[Stored data entries]
===

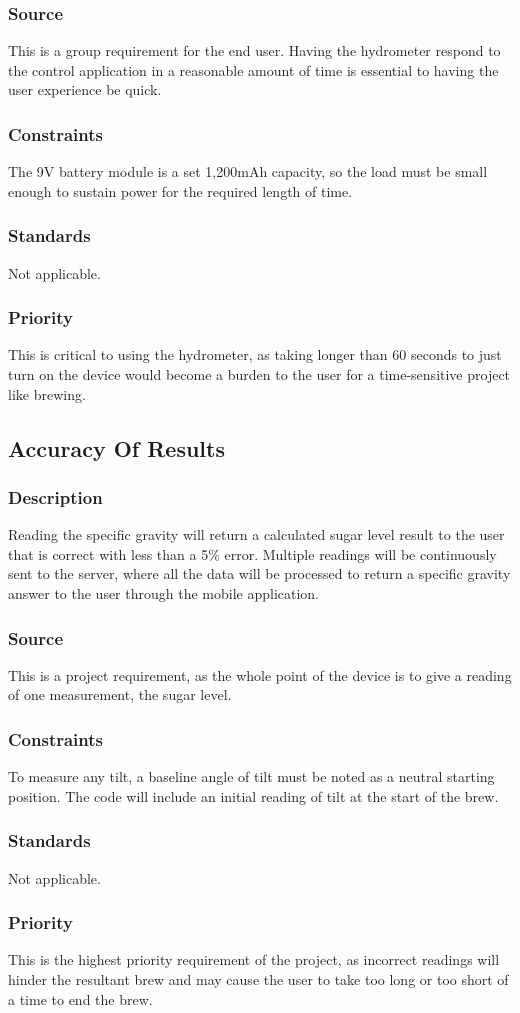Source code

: \subsubsection{Source}
This is a group requirement for the end user. Having the hydrometer respond to the control application in a reasonable amount of time is essential to having the user experience be quick. 
\subsubsection{Constraints}
The 9V battery module is a set 1,200mAh capacity, so the load must be small enough to sustain power for the required length of time.
\subsubsection{Standards}
Not applicable.
\subsubsection{Priority}
This is critical to using the hydrometer, as taking longer than 60 seconds to just turn on the device would become a burden to the user for a time-sensitive project like brewing.
\subsection{Accuracy Of Results}
\subsubsection{Description}
Reading the specific gravity will return a calculated sugar level result to the user that is correct with less than a 5\% error. Multiple readings will be continuously sent to the server, where all the data will be processed to return a specific gravity answer to the user through the mobile application.
\subsubsection{Source}
This is a project requirement, as the whole point of the device is to give a reading of one measurement, the sugar level.
\subsubsection{Constraints}
To measure any tilt, a baseline angle of tilt must be noted as a neutral starting position. The code will include an initial reading of tilt at the start of the brew.
\subsubsection{Standards}
Not applicable.
\subsubsection{Priority}
This is the highest priority requirement of the project, as incorrect readings will hinder the resultant brew and may cause the user to take too long or too short of a time to end the brew.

===

Output only the lines from the one that contains "This is a project" through the last line of the data above, each restated exactly.

This is a project requirement, as the whole point of the device is to give a reading of one measurement, the sugar level.
\subsubsection{Constraints}
To measure any tilt, a baseline angle of tilt must be noted as a neutral starting position. The code will include an initial reading of tilt at the start of the brew.
\subsubsection{Standards}
Not applicable.
\subsubsection{Priority}
This is the highest priority requirement of the project, as incorrect readings will hinder the resultant brew and may cause the user to take too long or too short of a time to end the brew.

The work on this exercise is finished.